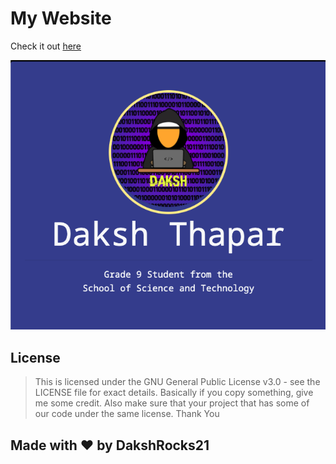 # My Website
Check it out <a href="https://www.dakshthapar.com">here</a>

![](assets/image.png)
## License
>This is licensed under the GNU General Public License v3.0 - see the LICENSE file for exact details. Basically if you copy something, give me some credit. Also make sure that your project that has some of our code under the same license. Thank You


## Made with &hearts; by DakshRocks21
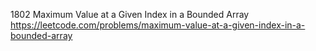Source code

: 1802 Maximum Value at a Given Index in a Bounded Array https://leetcode.com/problems/maximum-value-at-a-given-index-in-a-bounded-array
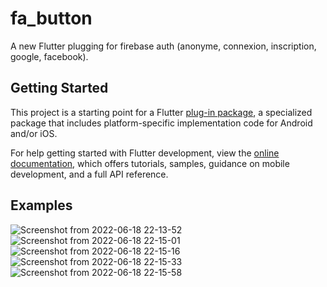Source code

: # fa_button

A new Flutter plugging for firebase auth (anonyme, connexion, inscription, google, facebook).

## Getting Started

This project is a starting point for a Flutter
[plug-in package](https://flutter.dev/developing-packages/),
a specialized package that includes platform-specific implementation code for
Android and/or iOS.

For help getting started with Flutter development, view the
[online documentation](https://flutter.dev/docs), which offers tutorials,
samples, guidance on mobile development, and a full API reference.


## Examples

![Screenshot from 2022-06-18 22-13-52](https://user-images.githubusercontent.com/74214399/174457457-e2f16015-ee3f-4f78-b640-bbfa9824bfbf.png)   ![Screenshot from 2022-06-18 22-15-01](https://user-images.githubusercontent.com/74214399/174457458-44973cd1-4b82-4837-8fd5-48f4a873d91a.png)   ![Screenshot from 2022-06-18 22-15-16](https://user-images.githubusercontent.com/74214399/174457459-760b5dbf-7811-43d7-986f-ddeea034707c.png)                       ![Screenshot from 2022-06-18 22-15-33](https://user-images.githubusercontent.com/74214399/174457460-fd248aeb-d102-486f-bd41-93d1d6fae19d.png)               ![Screenshot from 2022-06-18 22-15-58](https://user-images.githubusercontent.com/74214399/174457461-d30080a0-7eab-4462-8238-5e1f1e9e1a2b.jpg)
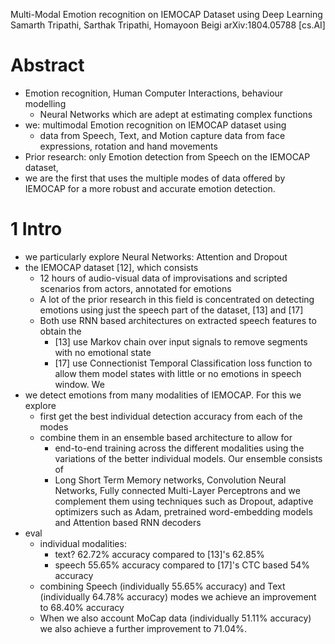 Multi-Modal Emotion recognition on IEMOCAP Dataset using Deep Learning
Samarth Tripathi, Sarthak Tripathi, Homayoon Beigi
arXiv:1804.05788 [cs.AI]

# Abstract

* Emotion recognition, Human Computer Interactions, behaviour modelling
  * Neural Networks which are adept at estimating complex functions
* we: multimodal Emotion recognition on IEMOCAP dataset using
  * data from Speech, Text, and Motion capture data from face expressions,
    rotation and hand movements
* Prior research: only Emotion detection from Speech on the IEMOCAP dataset,
* we are the first that uses the multiple modes of data offered by IEMOCAP for
  a more robust and accurate emotion detection. 

# 1 Intro

* we particularly explore Neural Networks: Attention and Dropout
* the IEMOCAP dataset [12], which consists
  * 12 hours of audio-visual data of improvisations and scripted scenarios from
    actors, annotated for emotions
  * A lot of the prior research in this field is concentrated on detecting
    emotions using just the speech part of the dataset, [13] and [17]
  * Both use RNN based architectures on extracted speech features to obtain the
    * [13] use Markov chain over input signals to remove segments with no
      emotional state
    * [17] use Connectionist Temporal Classification loss function to allow
      them model states with little or no emotions in speech window. We
* we detect emotions from many modalities of IEMOCAP. For this we explore
  * first get the best individual detection accuracy from each of the modes
  * combine them in an ensemble based architecture to allow for
    * end-to-end training across the different modalities using the variations
      of the better individual models. Our ensemble consists of
    * Long Short Term Memory networks, Convolution Neural Networks, Fully
      connected Multi-Layer Perceptrons and we complement them using techniques
      such as Dropout, adaptive optimizers such as Adam, pretrained
      word-embedding models and Attention based RNN decoders
* eval
  * individual modalities:
    * text? 62.72% accuracy compared to [13]'s 62.85%
    * speech 55.65% accuracy compared to [17]'s CTC based 54% accuracy
  * combining Speech (individually 55.65% accuracy) and Text (individually
    64.78% accuracy) modes we achieve an improvement to 68.40% accuracy
  * When we also account MoCap data (individually 51.11% accuracy) we also
    achieve a further improvement to 71.04%.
------------------------
_PROBLEM DESCRIPTION_
Please find, in the entries above, every line where "compared" occurs, and copy it.

_RESPONSE AREA_
    * text? 62.72% accuracy compared to [13]'s 62.85%
    * speech 55.65% accuracy compared to [17]'s CTC based 54% accuracy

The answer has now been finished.